• What is required
Write out exactly the lines below that run from the one containing "It allows you" through the one containing "sclang interpreter startup.", both included, with no other lines.

[[ Data provided open ]]

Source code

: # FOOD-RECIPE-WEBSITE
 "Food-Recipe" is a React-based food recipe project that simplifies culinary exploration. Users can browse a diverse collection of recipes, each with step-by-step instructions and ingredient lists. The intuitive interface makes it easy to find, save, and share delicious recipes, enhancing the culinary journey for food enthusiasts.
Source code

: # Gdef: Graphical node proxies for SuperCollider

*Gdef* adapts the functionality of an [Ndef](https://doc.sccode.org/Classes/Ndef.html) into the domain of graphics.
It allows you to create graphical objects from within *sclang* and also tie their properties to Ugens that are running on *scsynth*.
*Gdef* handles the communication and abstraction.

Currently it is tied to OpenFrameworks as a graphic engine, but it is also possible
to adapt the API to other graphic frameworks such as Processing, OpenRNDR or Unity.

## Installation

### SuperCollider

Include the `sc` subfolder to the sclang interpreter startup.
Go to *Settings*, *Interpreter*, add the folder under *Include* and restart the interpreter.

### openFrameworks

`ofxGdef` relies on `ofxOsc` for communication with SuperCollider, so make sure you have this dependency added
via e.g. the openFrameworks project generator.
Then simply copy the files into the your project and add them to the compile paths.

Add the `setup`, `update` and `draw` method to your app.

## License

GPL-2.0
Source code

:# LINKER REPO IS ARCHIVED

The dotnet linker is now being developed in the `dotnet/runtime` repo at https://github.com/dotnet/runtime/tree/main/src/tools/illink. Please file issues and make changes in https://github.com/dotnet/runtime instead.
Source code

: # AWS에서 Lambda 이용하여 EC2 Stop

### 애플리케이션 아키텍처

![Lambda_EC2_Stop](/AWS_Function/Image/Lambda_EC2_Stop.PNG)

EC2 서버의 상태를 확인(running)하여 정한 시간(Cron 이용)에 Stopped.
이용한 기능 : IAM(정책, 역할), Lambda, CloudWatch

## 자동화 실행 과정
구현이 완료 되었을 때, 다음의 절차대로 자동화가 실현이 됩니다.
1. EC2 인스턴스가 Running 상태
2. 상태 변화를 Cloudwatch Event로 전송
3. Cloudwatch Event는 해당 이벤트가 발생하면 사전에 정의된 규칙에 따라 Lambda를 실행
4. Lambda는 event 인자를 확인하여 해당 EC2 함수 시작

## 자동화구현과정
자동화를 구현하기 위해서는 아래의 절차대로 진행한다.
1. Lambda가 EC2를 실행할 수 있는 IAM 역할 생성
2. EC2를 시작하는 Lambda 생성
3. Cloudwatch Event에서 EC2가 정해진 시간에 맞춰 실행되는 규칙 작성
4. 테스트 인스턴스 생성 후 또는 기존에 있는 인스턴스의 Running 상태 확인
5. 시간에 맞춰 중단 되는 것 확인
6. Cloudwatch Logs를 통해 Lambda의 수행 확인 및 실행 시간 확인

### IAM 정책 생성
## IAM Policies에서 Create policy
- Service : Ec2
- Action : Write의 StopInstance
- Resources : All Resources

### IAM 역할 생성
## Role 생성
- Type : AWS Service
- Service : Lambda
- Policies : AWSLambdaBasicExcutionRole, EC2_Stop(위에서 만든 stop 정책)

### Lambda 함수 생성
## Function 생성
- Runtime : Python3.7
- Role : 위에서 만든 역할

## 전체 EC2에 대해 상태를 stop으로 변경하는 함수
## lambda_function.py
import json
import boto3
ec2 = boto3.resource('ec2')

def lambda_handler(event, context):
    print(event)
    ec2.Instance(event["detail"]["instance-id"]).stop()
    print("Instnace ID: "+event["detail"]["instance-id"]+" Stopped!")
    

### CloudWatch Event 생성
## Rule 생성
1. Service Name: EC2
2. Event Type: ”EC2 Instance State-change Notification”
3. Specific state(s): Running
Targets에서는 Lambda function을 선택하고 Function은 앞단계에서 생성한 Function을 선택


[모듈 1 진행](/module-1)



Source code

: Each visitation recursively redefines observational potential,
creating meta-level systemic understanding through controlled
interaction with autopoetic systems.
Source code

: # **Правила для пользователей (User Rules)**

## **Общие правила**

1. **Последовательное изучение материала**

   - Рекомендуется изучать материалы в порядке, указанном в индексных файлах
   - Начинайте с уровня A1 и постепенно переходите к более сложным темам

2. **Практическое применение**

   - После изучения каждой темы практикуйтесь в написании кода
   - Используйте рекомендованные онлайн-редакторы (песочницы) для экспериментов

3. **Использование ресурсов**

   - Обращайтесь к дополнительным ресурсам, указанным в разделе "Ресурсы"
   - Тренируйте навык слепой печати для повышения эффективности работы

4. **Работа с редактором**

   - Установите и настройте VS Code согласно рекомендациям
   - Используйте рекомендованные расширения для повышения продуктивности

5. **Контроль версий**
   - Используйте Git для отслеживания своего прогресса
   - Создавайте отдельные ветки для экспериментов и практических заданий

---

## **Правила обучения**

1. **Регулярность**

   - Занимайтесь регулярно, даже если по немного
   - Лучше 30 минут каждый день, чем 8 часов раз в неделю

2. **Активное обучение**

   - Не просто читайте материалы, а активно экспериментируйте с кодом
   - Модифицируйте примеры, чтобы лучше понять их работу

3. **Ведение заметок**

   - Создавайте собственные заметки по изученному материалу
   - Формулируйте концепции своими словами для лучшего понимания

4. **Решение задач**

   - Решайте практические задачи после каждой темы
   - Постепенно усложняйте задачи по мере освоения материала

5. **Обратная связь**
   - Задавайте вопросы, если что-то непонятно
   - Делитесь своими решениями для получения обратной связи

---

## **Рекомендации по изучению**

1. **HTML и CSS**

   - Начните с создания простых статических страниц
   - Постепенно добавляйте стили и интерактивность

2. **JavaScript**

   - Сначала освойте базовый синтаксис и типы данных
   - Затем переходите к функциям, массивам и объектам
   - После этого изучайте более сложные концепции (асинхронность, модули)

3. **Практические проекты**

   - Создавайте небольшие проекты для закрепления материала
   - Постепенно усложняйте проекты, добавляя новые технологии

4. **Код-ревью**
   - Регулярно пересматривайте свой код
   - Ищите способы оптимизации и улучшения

[[ Data provided closed ]]

• Exercise response
It allows you to create graphical objects from within *sclang* and also tie their properties to Ugens that are running on *scsynth*.
*Gdef* handles the communication and abstraction.

Currently it is tied to OpenFrameworks as a graphic engine, but it is also possible
to adapt the API to other graphic frameworks such as Processing, OpenRNDR or Unity.

## Installation

### SuperCollider

Include the `sc` subfolder to the sclang interpreter startup.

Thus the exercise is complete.